● Work request
Repeat each entry exactly and drop the pictures.

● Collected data
•••
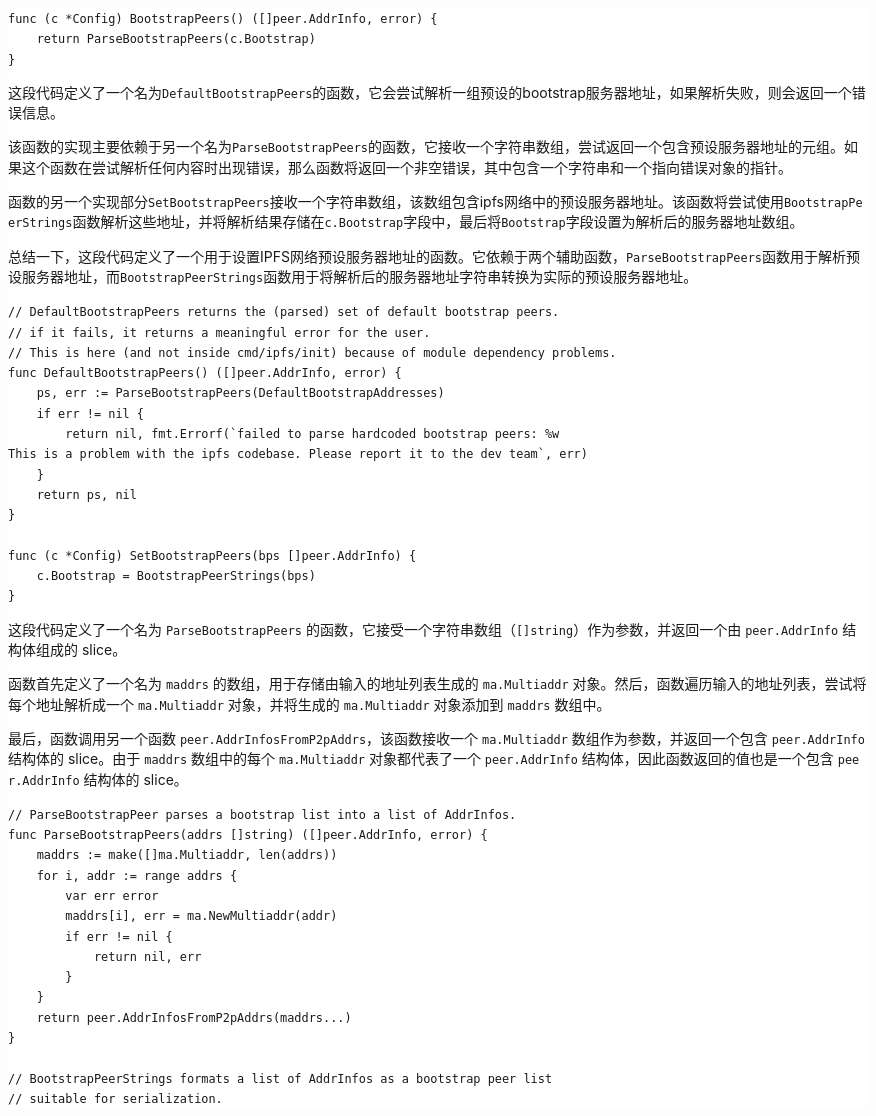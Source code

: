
 ```
func (c *Config) BootstrapPeers() ([]peer.AddrInfo, error) {
	return ParseBootstrapPeers(c.Bootstrap)
}

```

这段代码定义了一个名为`DefaultBootstrapPeers`的函数，它会尝试解析一组预设的bootstrap服务器地址，如果解析失败，则会返回一个错误信息。

该函数的实现主要依赖于另一个名为`ParseBootstrapPeers`的函数，它接收一个字符串数组，尝试返回一个包含预设服务器地址的元组。如果这个函数在尝试解析任何内容时出现错误，那么函数将返回一个非空错误，其中包含一个字符串和一个指向错误对象的指针。

函数的另一个实现部分`SetBootstrapPeers`接收一个字符串数组，该数组包含ipfs网络中的预设服务器地址。该函数将尝试使用`BootstrapPeerStrings`函数解析这些地址，并将解析结果存储在`c.Bootstrap`字段中，最后将`Bootstrap`字段设置为解析后的服务器地址数组。

总结一下，这段代码定义了一个用于设置IPFS网络预设服务器地址的函数。它依赖于两个辅助函数，`ParseBootstrapPeers`函数用于解析预设服务器地址，而`BootstrapPeerStrings`函数用于将解析后的服务器地址字符串转换为实际的预设服务器地址。


```
// DefaultBootstrapPeers returns the (parsed) set of default bootstrap peers.
// if it fails, it returns a meaningful error for the user.
// This is here (and not inside cmd/ipfs/init) because of module dependency problems.
func DefaultBootstrapPeers() ([]peer.AddrInfo, error) {
	ps, err := ParseBootstrapPeers(DefaultBootstrapAddresses)
	if err != nil {
		return nil, fmt.Errorf(`failed to parse hardcoded bootstrap peers: %w
This is a problem with the ipfs codebase. Please report it to the dev team`, err)
	}
	return ps, nil
}

func (c *Config) SetBootstrapPeers(bps []peer.AddrInfo) {
	c.Bootstrap = BootstrapPeerStrings(bps)
}

```

这段代码定义了一个名为 `ParseBootstrapPeers` 的函数，它接受一个字符串数组（`[]string`）作为参数，并返回一个由 `peer.AddrInfo` 结构体组成的 slice。

函数首先定义了一个名为 `maddrs` 的数组，用于存储由输入的地址列表生成的 `ma.Multiaddr` 对象。然后，函数遍历输入的地址列表，尝试将每个地址解析成一个 `ma.Multiaddr` 对象，并将生成的 `ma.Multiaddr` 对象添加到 `maddrs` 数组中。

最后，函数调用另一个函数 `peer.AddrInfosFromP2pAddrs`，该函数接收一个 `ma.Multiaddr` 数组作为参数，并返回一个包含 `peer.AddrInfo` 结构体的 slice。由于 `maddrs` 数组中的每个 `ma.Multiaddr` 对象都代表了一个 `peer.AddrInfo` 结构体，因此函数返回的值也是一个包含 `peer.AddrInfo` 结构体的 slice。


```
// ParseBootstrapPeer parses a bootstrap list into a list of AddrInfos.
func ParseBootstrapPeers(addrs []string) ([]peer.AddrInfo, error) {
	maddrs := make([]ma.Multiaddr, len(addrs))
	for i, addr := range addrs {
		var err error
		maddrs[i], err = ma.NewMultiaddr(addr)
		if err != nil {
			return nil, err
		}
	}
	return peer.AddrInfosFromP2pAddrs(maddrs...)
}

// BootstrapPeerStrings formats a list of AddrInfos as a bootstrap peer list
// suitable for serialization.
```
•••
● Task output
Source code

:
 ```
func (c *Config) BootstrapPeers() ([]peer.AddrInfo, error) {
	return ParseBootstrapPeers(c.Bootstrap)
}

```

这段代码定义了一个名为`DefaultBootstrapPeers`的函数，它会尝试解析一组预设的bootstrap服务器地址，如果解析失败，则会返回一个错误信息。

该函数的实现主要依赖于另一个名为`ParseBootstrapPeers`的函数，它接收一个字符串数组，尝试返回一个包含预设服务器地址的元组。如果这个函数在尝试解析任何内容时出现错误，那么函数将返回一个非空错误，其中包含一个字符串和一个指向错误对象的指针。

函数的另一个实现部分`SetBootstrapPeers`接收一个字符串数组，该数组包含ipfs网络中的预设服务器地址。该函数将尝试使用`BootstrapPeerStrings`函数解析这些地址，并将解析结果存储在`c.Bootstrap`字段中，最后将`Bootstrap`字段设置为解析后的服务器地址数组。

总结一下，这段代码定义了一个用于设置IPFS网络预设服务器地址的函数。它依赖于两个辅助函数，`ParseBootstrapPeers`函数用于解析预设服务器地址，而`BootstrapPeerStrings`函数用于将解析后的服务器地址字符串转换为实际的预设服务器地址。


```
// DefaultBootstrapPeers returns the (parsed) set of default bootstrap peers.
// if it fails, it returns a meaningful error for the user.
// This is here (and not inside cmd/ipfs/init) because of module dependency problems.
func DefaultBootstrapPeers() ([]peer.AddrInfo, error) {
	ps, err := ParseBootstrapPeers(DefaultBootstrapAddresses)
	if err != nil {
		return nil, fmt.Errorf(`failed to parse hardcoded bootstrap peers: %w
This is a problem with the ipfs codebase. Please report it to the dev team`, err)
	}
	return ps, nil
}

func (c *Config) SetBootstrapPeers(bps []peer.AddrInfo) {
	c.Bootstrap = BootstrapPeerStrings(bps)
}

```

这段代码定义了一个名为 `ParseBootstrapPeers` 的函数，它接受一个字符串数组（`[]string`）作为参数，并返回一个由 `peer.AddrInfo` 结构体组成的 slice。

函数首先定义了一个名为 `maddrs` 的数组，用于存储由输入的地址列表生成的 `ma.Multiaddr` 对象。然后，函数遍历输入的地址列表，尝试将每个地址解析成一个 `ma.Multiaddr` 对象，并将生成的 `ma.Multiaddr` 对象添加到 `maddrs` 数组中。

最后，函数调用另一个函数 `peer.AddrInfosFromP2pAddrs`，该函数接收一个 `ma.Multiaddr` 数组作为参数，并返回一个包含 `peer.AddrInfo` 结构体的 slice。由于 `maddrs` 数组中的每个 `ma.Multiaddr` 对象都代表了一个 `peer.AddrInfo` 结构体，因此函数返回的值也是一个包含 `peer.AddrInfo` 结构体的 slice。


```
// ParseBootstrapPeer parses a bootstrap list into a list of AddrInfos.
func ParseBootstrapPeers(addrs []string) ([]peer.AddrInfo, error) {
	maddrs := make([]ma.Multiaddr, len(addrs))
	for i, addr := range addrs {
		var err error
		maddrs[i], err = ma.NewMultiaddr(addr)
		if err != nil {
			return nil, err
		}
	}
	return peer.AddrInfosFromP2pAddrs(maddrs...)
}

// BootstrapPeerStrings formats a list of AddrInfos as a bootstrap peer list
// suitable for serialization.
```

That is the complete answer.